My question is - to achieve an income of £20k p.a. would I be better off setting my withdrawals from the plan at the minimum and top up from my tax free cash of £145k, thus mitigating tax and allowing the plan a better opportunity to grow OR should I just take out the MAX cash each year, to get as much cash out as quickly as possible and invest any surplus alongside the TFC?
Any thoughts?
Cumulative income can often work out better if you max out the income and accept that there is a bigger risk that the income will drop in the future. It does require a bit of discipline with what you do with the additional income, as well as keeping an eye on fund performance.

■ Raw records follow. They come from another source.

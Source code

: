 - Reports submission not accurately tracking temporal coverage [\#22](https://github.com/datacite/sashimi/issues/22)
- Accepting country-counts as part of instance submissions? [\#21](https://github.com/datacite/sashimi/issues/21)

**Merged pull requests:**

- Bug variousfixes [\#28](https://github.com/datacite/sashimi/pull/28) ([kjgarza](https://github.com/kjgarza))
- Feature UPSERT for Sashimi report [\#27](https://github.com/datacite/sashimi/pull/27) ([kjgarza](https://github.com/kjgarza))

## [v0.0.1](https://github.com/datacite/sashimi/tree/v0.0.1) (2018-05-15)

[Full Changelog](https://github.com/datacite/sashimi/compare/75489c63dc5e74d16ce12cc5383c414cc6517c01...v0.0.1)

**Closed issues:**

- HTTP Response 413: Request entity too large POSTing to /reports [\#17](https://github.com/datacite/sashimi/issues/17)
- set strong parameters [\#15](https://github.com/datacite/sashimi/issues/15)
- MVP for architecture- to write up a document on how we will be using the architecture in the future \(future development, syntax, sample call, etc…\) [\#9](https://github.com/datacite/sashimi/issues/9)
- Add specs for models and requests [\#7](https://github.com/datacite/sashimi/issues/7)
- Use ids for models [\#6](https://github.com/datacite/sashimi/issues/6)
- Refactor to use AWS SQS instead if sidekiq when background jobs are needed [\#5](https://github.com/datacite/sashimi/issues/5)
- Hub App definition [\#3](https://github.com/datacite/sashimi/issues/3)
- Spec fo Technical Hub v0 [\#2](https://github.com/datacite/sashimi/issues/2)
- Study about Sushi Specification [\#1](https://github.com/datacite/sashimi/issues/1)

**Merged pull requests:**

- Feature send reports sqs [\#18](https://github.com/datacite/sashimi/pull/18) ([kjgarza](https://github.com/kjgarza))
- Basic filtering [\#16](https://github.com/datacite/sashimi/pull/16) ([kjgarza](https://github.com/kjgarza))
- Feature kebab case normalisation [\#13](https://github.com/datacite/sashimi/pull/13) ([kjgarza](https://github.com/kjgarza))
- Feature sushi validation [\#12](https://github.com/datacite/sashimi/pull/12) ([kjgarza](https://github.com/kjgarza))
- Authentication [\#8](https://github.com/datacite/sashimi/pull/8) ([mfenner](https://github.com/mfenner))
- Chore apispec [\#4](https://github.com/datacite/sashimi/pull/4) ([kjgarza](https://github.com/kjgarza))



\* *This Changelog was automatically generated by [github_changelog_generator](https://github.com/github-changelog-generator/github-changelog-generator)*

An important point to note with investment-linked annuities is that only the minimum income can be used towards the £20k Flexible Drawdown limit.I work for a financial services intermediary specialising in the at-retirement market. I am not a financial adviser, and any comments represent my opinion only and should not be construed as advice or a recommendation0 -
Having digested and researched the advice on here I have now done a U turn in my thinking and am now looking at capped drawdown without guarantees but to give me some peace of mind I am considering funds with volatility controls. MetLife in conjunction with Blackrock do such funds and whilst their performance is not that exciting, they have performed well when the market has turned whilst still giving reasonable growth.
Just wondered what the collective thought of such funds?